Background: Survival patterns after HIV infection in African populations in the era before antiretroviral therapy (ART) form an important baseline for measuring future successes of treatment programmes. Few studies have followed seroconverters for 10 or more years to describe such patterns.
Methods: The Kisesa open cohort study conducted four rounds of village-based HIV testing and 20 rounds of household-based demographic surveillance between 1994 and 2006. Approximate infection dates were established for individual seroconverters by allocating a date between the last negative and first positive test. Person-years lived post-infection were computed, allowing for left truncation and right censoring, and Kaplan-Meier survival functions were constructed, truncating the analysis at the start of 2005 when ART first became available in the community. Weibull models were fitted to estimate median survival time, and parametric regression methods were used to investigate the influence of sex and age at infection.

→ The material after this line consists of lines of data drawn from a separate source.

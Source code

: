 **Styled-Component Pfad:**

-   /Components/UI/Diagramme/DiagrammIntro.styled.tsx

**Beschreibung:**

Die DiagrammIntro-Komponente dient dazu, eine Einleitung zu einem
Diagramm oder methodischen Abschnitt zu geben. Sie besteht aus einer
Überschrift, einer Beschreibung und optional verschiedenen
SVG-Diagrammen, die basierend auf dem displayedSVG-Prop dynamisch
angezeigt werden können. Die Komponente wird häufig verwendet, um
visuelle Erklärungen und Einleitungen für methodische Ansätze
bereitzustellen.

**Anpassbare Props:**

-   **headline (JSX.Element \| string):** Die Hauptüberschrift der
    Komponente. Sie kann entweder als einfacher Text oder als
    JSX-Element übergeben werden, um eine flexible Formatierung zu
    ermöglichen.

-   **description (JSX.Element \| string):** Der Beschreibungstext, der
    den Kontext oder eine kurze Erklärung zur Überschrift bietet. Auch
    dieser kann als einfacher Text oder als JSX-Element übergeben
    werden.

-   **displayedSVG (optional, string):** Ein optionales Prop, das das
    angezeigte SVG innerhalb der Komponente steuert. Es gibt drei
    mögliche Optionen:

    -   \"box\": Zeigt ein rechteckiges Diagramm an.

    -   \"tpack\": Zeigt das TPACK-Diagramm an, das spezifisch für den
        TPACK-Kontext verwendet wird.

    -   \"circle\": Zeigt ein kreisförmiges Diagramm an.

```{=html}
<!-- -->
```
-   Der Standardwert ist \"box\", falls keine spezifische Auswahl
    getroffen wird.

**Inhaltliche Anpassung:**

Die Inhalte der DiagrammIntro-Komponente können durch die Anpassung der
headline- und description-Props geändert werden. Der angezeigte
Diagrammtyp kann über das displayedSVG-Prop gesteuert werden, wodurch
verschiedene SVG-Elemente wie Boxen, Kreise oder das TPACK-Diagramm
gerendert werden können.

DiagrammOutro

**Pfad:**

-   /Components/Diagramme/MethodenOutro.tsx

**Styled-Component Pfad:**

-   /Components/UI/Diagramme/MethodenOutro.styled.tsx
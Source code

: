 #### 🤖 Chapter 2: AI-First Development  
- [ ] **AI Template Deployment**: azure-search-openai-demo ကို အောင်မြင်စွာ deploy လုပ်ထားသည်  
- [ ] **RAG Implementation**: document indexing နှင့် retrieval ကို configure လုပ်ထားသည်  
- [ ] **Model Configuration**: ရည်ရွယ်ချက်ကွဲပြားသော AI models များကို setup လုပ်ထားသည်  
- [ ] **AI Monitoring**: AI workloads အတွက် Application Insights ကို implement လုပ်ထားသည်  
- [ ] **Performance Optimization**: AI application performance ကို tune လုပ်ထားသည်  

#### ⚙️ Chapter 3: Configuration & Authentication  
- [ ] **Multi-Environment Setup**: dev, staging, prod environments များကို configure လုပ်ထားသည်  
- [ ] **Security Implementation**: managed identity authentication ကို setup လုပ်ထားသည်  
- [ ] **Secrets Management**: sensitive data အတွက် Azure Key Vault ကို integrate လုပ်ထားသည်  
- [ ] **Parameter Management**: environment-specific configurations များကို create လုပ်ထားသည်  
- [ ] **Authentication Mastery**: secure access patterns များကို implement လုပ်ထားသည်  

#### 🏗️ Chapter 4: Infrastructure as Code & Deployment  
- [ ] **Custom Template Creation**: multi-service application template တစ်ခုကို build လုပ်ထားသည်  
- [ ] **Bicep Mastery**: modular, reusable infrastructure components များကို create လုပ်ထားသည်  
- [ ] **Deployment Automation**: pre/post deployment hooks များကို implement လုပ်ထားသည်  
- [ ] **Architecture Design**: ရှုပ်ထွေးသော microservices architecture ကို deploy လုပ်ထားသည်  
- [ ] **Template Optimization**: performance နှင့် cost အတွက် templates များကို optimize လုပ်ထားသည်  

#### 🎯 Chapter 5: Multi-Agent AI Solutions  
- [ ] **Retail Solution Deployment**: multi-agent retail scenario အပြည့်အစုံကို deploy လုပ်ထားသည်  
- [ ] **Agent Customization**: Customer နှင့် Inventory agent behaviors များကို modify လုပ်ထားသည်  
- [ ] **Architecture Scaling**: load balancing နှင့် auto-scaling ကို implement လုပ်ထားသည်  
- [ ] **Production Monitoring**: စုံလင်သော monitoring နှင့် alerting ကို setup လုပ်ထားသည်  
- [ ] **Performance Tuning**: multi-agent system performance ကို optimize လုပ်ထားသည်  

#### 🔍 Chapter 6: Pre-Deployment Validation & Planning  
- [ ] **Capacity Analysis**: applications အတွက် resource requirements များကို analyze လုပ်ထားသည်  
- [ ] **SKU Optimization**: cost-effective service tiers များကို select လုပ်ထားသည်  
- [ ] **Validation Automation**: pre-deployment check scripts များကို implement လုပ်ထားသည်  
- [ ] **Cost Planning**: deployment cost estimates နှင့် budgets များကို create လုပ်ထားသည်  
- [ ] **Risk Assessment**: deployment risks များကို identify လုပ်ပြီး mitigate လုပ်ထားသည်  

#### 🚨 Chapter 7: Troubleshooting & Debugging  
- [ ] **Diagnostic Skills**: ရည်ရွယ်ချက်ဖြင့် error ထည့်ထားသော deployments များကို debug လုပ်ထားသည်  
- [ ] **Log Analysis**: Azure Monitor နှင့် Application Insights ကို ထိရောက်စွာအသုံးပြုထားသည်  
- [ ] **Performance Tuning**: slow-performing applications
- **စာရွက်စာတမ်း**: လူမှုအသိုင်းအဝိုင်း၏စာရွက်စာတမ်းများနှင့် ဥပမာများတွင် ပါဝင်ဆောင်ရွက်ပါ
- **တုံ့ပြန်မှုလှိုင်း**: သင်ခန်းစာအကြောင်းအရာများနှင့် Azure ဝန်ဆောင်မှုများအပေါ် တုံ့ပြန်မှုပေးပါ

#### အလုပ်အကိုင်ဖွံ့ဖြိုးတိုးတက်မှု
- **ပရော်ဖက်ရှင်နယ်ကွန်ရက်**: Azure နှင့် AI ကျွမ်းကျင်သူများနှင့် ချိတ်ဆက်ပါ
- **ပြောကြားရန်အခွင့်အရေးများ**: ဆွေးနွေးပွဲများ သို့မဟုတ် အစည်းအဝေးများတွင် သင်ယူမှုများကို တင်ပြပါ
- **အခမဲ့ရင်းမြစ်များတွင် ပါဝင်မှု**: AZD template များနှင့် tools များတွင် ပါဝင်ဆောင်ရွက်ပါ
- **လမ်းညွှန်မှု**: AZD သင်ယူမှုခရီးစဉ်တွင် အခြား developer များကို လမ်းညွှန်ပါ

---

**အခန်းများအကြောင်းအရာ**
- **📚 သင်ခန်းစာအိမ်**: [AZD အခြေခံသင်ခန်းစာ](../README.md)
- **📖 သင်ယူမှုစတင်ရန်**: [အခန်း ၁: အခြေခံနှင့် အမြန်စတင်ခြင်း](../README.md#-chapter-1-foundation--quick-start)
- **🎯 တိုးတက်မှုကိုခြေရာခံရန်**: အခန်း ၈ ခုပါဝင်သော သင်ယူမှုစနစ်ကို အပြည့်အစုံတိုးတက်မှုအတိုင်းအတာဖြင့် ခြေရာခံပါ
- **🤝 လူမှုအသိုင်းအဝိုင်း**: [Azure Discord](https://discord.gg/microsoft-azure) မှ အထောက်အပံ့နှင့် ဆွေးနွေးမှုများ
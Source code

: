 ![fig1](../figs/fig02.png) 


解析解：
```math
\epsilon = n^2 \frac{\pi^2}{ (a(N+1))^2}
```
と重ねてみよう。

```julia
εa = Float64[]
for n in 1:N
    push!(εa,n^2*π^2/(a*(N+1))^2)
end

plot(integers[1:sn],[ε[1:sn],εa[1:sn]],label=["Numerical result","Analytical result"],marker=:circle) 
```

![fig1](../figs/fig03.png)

Results: A total of 369 seroconverters were identified, providing 890 person-years of follow-up during which 44 deaths were observed. The Kaplan-Meier function showed 67% surviving 9 years post-infection, and the overall predicted median survival was 11.5 years. Survival was strongly related to age at infection (hazard ratio 1.06 for each additional year of age, and weakly to sex. A strong effect of age was evident even after allowing for mortality from non-HIV-related causes using cause deletion methods to estimate net mortality.
Conclusion: The survival of HIV-infected individuals was comparable to that reported in developed country studies before the introduction of HAART. Survival patterns in Kisesa are marginally more favourable than those reported in cohort studies in Uganda.